B-cell inhibition by cross-linking CD79b is superior to B-cell depletion with anti-CD20 antibodies in treating murine collagen-induced arthritis.


PMID 25471597

Abstract

Depletion of B cells with the anti-CD20 antibody rituximab is an established therapy for rheumatoid arthritis. However, rituximab has only moderate efficacy, most likely due to insufficient depletion of B cells in lymphoid organs and expansion of pathogenic B cells. We found that an antibody against mouse CD79b profoundly blocks B-cell proliferation induced via the B-cell receptor, CD40, CD180, and chondroitin sulfate, but not via TLR4 or TLR9. Treatment with anti-CD79b also induces death in resting and activated B cells. B-cell inhibition is mediated by cross-linkage of CD79b, but independent of Fc-receptor engagement.
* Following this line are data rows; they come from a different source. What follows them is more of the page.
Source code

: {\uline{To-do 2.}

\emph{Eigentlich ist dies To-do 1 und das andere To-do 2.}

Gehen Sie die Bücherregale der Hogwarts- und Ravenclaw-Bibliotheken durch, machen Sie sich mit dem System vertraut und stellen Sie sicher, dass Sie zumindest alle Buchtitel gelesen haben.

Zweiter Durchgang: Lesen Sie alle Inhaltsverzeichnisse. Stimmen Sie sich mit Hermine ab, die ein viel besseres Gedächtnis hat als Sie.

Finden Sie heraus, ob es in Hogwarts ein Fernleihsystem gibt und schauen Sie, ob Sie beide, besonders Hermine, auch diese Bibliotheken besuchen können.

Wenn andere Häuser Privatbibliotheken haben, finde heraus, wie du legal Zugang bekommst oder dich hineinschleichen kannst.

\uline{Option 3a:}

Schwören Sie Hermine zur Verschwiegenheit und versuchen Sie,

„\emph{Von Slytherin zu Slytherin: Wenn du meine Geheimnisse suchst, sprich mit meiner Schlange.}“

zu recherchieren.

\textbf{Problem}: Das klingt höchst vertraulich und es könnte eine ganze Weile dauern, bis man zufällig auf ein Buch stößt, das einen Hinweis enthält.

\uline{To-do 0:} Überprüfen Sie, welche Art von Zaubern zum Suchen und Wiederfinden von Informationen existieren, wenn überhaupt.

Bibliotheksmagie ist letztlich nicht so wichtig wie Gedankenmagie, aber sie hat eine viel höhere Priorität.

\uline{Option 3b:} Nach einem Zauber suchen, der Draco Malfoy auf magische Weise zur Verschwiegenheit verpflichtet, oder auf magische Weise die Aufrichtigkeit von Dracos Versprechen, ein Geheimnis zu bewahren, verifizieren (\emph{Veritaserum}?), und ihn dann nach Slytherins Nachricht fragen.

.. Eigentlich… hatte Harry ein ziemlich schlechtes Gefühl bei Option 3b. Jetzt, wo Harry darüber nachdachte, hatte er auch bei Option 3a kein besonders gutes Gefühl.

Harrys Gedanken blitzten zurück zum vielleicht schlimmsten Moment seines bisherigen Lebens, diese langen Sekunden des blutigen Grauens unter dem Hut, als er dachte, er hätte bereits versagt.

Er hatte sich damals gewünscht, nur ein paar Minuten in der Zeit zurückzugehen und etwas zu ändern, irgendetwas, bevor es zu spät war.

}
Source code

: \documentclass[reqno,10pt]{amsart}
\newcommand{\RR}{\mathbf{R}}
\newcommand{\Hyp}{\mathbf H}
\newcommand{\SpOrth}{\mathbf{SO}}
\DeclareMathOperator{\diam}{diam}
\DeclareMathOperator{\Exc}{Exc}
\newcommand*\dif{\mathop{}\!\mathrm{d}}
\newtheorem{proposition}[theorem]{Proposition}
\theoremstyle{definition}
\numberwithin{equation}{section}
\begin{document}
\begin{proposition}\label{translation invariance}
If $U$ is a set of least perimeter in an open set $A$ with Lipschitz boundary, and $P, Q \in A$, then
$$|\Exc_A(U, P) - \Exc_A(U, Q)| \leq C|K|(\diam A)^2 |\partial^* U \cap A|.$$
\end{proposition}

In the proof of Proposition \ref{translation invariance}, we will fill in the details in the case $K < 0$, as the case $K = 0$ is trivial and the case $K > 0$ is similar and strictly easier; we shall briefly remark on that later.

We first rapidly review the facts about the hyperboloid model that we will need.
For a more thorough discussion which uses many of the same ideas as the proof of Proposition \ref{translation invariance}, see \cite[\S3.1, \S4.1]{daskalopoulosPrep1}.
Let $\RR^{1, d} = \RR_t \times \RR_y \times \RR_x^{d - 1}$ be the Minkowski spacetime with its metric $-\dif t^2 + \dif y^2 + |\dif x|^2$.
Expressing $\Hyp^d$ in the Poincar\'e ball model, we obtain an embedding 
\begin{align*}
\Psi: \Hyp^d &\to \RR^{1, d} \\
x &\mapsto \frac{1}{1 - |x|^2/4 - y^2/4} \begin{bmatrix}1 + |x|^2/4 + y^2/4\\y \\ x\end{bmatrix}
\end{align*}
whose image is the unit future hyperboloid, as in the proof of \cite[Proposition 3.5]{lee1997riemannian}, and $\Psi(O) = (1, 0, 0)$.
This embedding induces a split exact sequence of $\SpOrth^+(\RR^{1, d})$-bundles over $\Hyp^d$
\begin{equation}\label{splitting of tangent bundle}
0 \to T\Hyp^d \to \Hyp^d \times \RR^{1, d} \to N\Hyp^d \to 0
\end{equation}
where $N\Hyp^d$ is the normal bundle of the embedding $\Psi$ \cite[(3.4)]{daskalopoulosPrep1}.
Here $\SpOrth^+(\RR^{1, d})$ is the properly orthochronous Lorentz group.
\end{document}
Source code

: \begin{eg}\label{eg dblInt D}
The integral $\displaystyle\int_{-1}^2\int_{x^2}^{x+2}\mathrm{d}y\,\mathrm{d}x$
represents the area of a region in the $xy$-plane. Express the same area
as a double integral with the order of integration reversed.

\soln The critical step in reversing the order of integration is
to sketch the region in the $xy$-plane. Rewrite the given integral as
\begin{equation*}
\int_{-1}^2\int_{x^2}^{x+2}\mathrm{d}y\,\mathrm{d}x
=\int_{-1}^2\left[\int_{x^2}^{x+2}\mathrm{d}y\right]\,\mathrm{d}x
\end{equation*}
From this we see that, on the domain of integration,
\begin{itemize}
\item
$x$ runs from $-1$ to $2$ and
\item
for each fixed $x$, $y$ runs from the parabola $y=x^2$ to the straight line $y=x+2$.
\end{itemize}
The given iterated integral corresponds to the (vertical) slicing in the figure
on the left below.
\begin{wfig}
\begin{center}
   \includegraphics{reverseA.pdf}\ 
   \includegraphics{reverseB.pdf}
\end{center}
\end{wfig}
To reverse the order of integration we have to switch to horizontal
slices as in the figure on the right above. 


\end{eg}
In the model of collagen-induced arthritis, an antibody against mouse CD20 depletes B cells very efficiently but fails to suppress the humoral immune response against collagen and the development of arthritis. In contrast, the antibody against CD79b, and a deglycosylated variant of this antibody, almost completely inhibits the increase in anti-collagen antibodies and the development of arthritis. In mice with established arthritis only the fully glycosylated antibody against CD79b is effective. Our data show that targeting B cells via CD79b is much more effective than B-cell depletion with anti-CD20 antibodies for therapy of arthritis. These findings may have important implications for treatment of B-cell-mediated autoimmune diseases.